From these two pieces of work we propose the following anthropological framework for a better understanding of poverty in the UK – that we need to politicise; historicise; and to place the local in a global context.

We can apply this to the food bank in Stockton-On-Tees. To politicise, we need to understand the rise of food banks as a result of UK politics, such as austerity measures. A change in benefit policies means that Universal credit claimants have to wait six weeks to receive money over Christmas, meaning 23,000 low-income households in the UK are at risk of destitution and failing to meet basic living costs, including food (Butler, 2017). In order to historicise, we need to track the historical discourse of poverty in the UK. Garthwaite, Collins and Bambra (2015), citing Hansen et al. (2013), suggest that neoliberalism has simply resurrected the 16th century idea of the ‘unworthy poor’. Finally, to place the local in a global context, we need to consider the changes in wider geopolitical and economic relations, such as how changes in the international labour market have led to insecurity in work in the North-East and informed policies over stagnant wages. Attention to poverty here allows reflection on poverty globally. We should remove the dichotomy of the developed and developing world by diversifying our understanding of poverty.

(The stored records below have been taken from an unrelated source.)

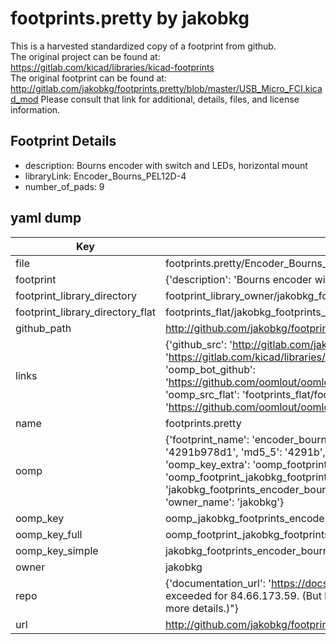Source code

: # footprints.pretty by jakobkg  
This is a harvested standardized copy of a footprint from github.  
The original project can be found at:  
https://gitlab.com/kicad/libraries/kicad-footprints  
The original footprint can be found at:
http://gitlab.com/jakobkg/footprints.pretty/blob/master/USB_Micro_FCI.kicad_mod
Please consult that link for additional, details, files, and license information.  
## Footprint Details
* description: Bourns encoder with switch and LEDs, horizontal mount  
* libraryLink: Encoder_Bourns_PEL12D-4  
* number_of_pads: 9  
## yaml dump  
| Key | Value |  
| --- | --- |  
| file | footprints.pretty/Encoder_Bourns_PEL12D-4.kicad_mod |  
| footprint | {'description': 'Bourns encoder with switch and LEDs, horizontal mount', 'libraryLink': 'Encoder_Bourns_PEL12D-4', 'number_of_pads': 9} |  
| footprint_library_directory | footprint_library_owner/jakobkg_footprints.pretty |  
| footprint_library_directory_flat | footprints_flat/jakobkg_footprints_encoder_bourns_pel12d_4/working |  
| github_path | http://github.com/jakobkg/footprints.pretty/blob/master/Encoder_Bourns_PEL12D-4.kicad_mod |  
| links | {'github_src': 'http://gitlab.com/jakobkg/footprints.pretty/blob/master/USB_Micro_FCI.kicad_mod', 'github_src_repo': 'https://gitlab.com/kicad/libraries/kicad-footprints', 'oomp_bot': 'footprints/jakobkg_footprints_encoder_bourns_pel12d_4/working', 'oomp_bot_github': 'https://github.com/oomlout/oomlout_oomp_footprint_bot/tree/main/footprints/jakobkg_footprints_encoder_bourns_pel12d_4/working', 'oomp_src_flat': 'footprints_flat/footprints_flat/jakobkg_footprints_encoder_bourns_pel12d_4/working', 'oomp_src_flat_github': 'https://github.com/oomlout/oomlout_oomp_footprint_src/tree/main/footprints_flat/jakobkg_footprints_encoder_bourns_pel12d_4/working'} |  
| name | footprints.pretty |  
| oomp | {'footprint_name': 'encoder_bourns_pel12d_4', 'library_name': 'footprints', 'md5': '4291b978d123de651214791446604c46', 'md5_10': '4291b978d1', 'md5_5': '4291b', 'md5_6': '4291b9', 'oomp_key': 'oomp_jakobkg_footprints_encoder_bourns_pel12d_4', 'oomp_key_extra': 'oomp_footprint_jakobkg_footprints_encoder_bourns_pel12d_4', 'oomp_key_full': 'oomp_footprint_jakobkg_footprints_encoder_bourns_pel12d_4_4291b9', 'oomp_key_simple': 'jakobkg_footprints_encoder_bourns_pel12d_4', 'original_filename': 'footprints.pretty/Encoder_Bourns_PEL12D-4.kicad_mod', 'owner_name': 'jakobkg'} |  
| oomp_key | oomp_jakobkg_footprints_encoder_bourns_pel12d_4 |  
| oomp_key_full | oomp_footprint_jakobkg_footprints_encoder_bourns_pel12d_4 |  
| oomp_key_simple | jakobkg_footprints_encoder_bourns_pel12d_4 |  
| owner | jakobkg |  
| repo | {'documentation_url': 'https://docs.github.com/rest/overview/resources-in-the-rest-api#rate-limiting', 'message': "API rate limit exceeded for 84.66.173.59. (But here's the good news: Authenticated requests get a higher rate limit. Check out the documentation for more details.)"} |  
| url | http://github.com/jakobkg/footprints.pretty |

To conclude, we argue that anthropological perspectives can help us to investigate changing global relations and to understand the nuances of people’s experiences and perspectives. We need to further challenge perceptions of poverty, an issue that goes beyond the developing world. To do this we must start by asking: what are the specific social relations allowing the perpetuation of poverty in the UK and how can we begin to bring these to light?

References

Butler, P. (2017). New universal credit claimants ‘will get no money before Christmas’, The Guardian, 16 November, [Online]. Available at: https://www.theguardian.com/society/2017/nov/16/new-universal-credit-claimants-will-get-no-money-before-christmas (Accessed: 26/11/17).

Garthwaite, K.A., Collins, P.J.,  Bambra, C. (2015). ‘Food for thought: An ethnographic study of negotiating ill health and food insecurity in a UK foodbank’, Social Science and Medicine, 123, pp.38-44.

Green, M. (2006). ‘Representing poverty and attacking representations: Perspectives on poverty from social anthropology’, The Journal of Development Studies, 42(7), pp. 1108-1129.

Maddox, D. (2017). Tough benefits cap stops scroungers claiming thousands of pounds, Express, 3 February, [Online]. Available at: https://www.express.co.uk/news/uk/762423 (Accessed: 26/11/17).

Muehlebach, A. (2011). ‘On Affective Labor in Post-Fordist Italy’, Cultural Anthropology, 26(1), pp. 59-82.